__Required action__
Repeat verbatim, and only, the lines of the data below, beginning at the line that contains "Os filtros globais" and stopping after the line that contains "[!UICONTROL Não Envolvido]".

Records for this task START

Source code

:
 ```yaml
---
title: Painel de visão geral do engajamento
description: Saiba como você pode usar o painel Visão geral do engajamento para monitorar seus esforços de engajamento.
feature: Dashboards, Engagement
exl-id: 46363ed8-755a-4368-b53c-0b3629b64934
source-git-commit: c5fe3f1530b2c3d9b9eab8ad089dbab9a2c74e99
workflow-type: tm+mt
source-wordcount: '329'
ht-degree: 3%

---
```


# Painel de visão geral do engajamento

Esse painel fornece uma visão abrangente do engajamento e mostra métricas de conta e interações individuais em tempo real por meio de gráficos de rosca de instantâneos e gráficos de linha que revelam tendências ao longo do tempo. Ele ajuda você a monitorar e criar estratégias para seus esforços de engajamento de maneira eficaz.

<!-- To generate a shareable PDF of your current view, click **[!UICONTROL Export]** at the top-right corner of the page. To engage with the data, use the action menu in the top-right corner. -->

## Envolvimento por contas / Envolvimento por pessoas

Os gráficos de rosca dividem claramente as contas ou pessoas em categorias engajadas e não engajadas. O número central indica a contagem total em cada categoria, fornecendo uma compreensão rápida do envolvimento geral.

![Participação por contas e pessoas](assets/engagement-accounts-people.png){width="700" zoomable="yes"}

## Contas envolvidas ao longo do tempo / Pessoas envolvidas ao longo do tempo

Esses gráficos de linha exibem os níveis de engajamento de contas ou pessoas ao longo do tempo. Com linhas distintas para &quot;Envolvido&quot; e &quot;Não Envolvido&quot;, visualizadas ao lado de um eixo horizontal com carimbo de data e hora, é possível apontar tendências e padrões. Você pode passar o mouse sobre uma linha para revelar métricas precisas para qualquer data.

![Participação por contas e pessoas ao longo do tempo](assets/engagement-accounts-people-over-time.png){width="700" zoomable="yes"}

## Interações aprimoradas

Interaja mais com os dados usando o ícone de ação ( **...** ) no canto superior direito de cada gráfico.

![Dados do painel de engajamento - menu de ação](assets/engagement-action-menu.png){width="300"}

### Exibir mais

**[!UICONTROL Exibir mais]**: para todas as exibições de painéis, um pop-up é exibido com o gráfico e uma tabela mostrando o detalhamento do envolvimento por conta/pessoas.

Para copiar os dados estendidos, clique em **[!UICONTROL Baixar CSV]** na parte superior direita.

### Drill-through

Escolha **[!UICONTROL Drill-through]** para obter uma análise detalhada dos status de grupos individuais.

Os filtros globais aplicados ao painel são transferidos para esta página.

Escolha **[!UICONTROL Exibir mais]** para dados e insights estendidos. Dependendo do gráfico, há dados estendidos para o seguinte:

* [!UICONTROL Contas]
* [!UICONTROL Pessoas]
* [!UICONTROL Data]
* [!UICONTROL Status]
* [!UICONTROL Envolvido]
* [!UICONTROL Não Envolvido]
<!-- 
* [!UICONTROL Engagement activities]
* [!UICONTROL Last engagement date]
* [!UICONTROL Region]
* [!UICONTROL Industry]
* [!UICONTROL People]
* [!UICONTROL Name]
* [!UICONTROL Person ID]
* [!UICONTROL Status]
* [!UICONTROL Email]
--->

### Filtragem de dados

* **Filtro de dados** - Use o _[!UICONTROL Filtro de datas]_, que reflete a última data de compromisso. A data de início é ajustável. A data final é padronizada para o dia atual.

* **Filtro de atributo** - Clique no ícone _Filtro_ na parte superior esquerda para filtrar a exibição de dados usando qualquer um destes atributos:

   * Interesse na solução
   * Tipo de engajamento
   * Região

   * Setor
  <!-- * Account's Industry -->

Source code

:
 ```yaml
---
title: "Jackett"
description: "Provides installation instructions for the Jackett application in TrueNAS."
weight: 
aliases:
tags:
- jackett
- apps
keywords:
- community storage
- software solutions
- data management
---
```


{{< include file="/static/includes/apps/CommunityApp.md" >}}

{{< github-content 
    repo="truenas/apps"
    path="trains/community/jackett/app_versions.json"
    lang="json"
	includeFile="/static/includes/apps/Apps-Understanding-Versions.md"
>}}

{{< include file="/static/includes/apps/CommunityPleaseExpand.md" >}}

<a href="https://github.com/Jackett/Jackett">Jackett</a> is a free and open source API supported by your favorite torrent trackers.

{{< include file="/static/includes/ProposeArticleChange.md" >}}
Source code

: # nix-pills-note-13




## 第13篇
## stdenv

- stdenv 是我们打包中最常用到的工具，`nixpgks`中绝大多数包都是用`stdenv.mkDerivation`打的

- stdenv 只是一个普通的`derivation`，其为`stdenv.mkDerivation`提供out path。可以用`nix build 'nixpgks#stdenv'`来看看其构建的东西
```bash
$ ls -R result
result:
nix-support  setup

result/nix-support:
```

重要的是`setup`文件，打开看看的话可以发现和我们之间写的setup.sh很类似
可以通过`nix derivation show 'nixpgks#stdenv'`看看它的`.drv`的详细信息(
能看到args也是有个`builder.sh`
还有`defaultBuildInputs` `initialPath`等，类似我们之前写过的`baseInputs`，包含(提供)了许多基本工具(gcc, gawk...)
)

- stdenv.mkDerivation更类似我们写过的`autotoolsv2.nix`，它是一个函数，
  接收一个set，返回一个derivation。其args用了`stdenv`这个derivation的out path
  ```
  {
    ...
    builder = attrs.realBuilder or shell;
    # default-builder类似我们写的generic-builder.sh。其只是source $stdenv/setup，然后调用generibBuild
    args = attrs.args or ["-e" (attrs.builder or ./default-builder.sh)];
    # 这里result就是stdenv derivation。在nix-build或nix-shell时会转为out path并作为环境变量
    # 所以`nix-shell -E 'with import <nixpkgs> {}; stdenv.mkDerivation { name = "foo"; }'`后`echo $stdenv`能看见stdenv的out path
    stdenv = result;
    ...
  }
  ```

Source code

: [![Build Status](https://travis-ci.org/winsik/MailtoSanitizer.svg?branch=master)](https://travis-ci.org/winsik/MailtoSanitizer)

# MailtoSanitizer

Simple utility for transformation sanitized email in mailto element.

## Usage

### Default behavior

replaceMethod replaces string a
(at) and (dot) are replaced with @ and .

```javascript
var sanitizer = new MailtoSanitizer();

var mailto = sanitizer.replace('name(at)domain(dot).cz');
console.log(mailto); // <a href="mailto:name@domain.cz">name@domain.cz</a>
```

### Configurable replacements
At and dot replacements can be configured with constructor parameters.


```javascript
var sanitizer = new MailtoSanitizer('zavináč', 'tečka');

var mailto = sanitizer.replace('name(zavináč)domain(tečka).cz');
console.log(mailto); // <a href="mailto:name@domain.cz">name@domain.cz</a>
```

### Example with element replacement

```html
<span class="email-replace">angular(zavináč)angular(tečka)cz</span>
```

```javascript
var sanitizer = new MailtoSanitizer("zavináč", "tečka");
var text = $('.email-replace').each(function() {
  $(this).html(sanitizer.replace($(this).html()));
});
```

Records for this task END

__Your solution__
Os filtros globais aplicados ao painel são transferidos para esta página.

Escolha **[!UICONTROL Exibir mais]** para dados e insights estendidos. Dependendo do gráfico, há dados estendidos para o seguinte:

* [!UICONTROL Contas]
* [!UICONTROL Pessoas]
* [!UICONTROL Data]
* [!UICONTROL Status]
* [!UICONTROL Envolvido]
* [!UICONTROL Não Envolvido]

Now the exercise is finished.